I smiled at her. “Barbara, I feel it only right that you should be among the first to hear—Max and I are going to be married.”
“Married?” she gasped, all horrified-like, as if she hadn’t known it was in the wind. I couldn’t imagine that she didn’t know; everyone else seemed to. “But surely you’re in your forties! Max is just a young man, in his prime, far too young for you. He will want to have more children.”
“I’m only thirty-nine, Max knows what he’s doing, I’m still young enough to have children if I wish to—not that I’m going to, but I could if I wanted to—and don’t call me Shirley.”
She missed the joke entirely.
“You are—”
“Look,” I said, holding up my hand to stop her. “Nothing you or Cynthia can do is going to change the fact that Max and I are getting married. He loves me. I love him. We love each other. I even love Melody,
and you’ve got to know what a miracle that is. So you might just as well give in gracefully and leave Max thinking he has a loving, supportive sister rather than a shrewish bitch who tried everything within her power to destroy his life.”
“Shrewish bitch!” she shrieked. “And to think I believed you would have the decency to put your own selfish desires aside for the good of Max. I can see I was wrong.”
“If you’re talking about him and Cynthia, you got it.”

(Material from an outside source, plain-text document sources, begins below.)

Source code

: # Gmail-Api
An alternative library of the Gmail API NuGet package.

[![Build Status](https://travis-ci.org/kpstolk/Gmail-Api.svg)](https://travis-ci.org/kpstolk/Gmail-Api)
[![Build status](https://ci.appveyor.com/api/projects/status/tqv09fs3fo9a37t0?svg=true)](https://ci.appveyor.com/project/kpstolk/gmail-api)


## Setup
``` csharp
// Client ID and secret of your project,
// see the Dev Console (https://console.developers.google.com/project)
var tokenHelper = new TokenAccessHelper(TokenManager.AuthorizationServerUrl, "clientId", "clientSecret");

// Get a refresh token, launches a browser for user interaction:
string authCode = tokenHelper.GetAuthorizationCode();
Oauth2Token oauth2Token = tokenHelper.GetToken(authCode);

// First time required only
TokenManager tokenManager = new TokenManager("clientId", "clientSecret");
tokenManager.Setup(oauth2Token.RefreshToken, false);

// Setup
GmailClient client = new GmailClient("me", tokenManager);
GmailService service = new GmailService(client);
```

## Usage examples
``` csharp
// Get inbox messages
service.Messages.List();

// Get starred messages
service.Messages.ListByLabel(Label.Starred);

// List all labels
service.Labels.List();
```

“She loves him! They were engaged!”
“Were they?” I shrugged and started down the stairs, carefully holding on to the banister, not only to support my throbbing knee but also in case Barbara got the urge to send me tumbling down the steps. “Maybe they were at some point, but Max says they broke up months ago. Given the fact that he asked me to marry him, it doesn’t sound like he’s got a whole lot of affection for her, now, does it?”
She snarled something rude and pushed past me as I hobbled slowly down the stairs, her ruff bobbing indignantly as she stomped down the hallway toward Max’s office.
“How’s it going out here?” I asked Teddy, who was manning the door. Bret and Palmer, who had donned his bloody head bandage in honor of the party, carried platters of food to the gold drawing room, arranged as the buffet room. “Everything OK? No problems?”
Before he could speak, Mrs. Peters burst through the green baize door, her hair frizzed out wilder than normal. She struck a dramatic pose near the metal cranes and pointed a finger at me. “They’ve come! The spirits of Worston Hall have come! May the good Lord have mercy on your soul, because the spirits certainly won’t!”
A man’s shout and a number of tinkly crashes, as if many glass objects shattered upon meeting a parquet wood floor, echoed down the side hallway. Bret ran down the hallway toward us, swerved around Mrs. Peters, and dashed through the green baize door, Palmer hot on his tail, yelling something about throttling Bret when he got his hands on him.
“Tessa, I don’t feel very good,” Melody said, appearing at the top of the stairs. She held her stomach and swallowed hard, a distinct green cast to her face.
Behind her, Mademoiselle swayed into sight, clutching the banister. “Poison! I have been poisoned!” she gasped, then fell to the floor in a dead faint.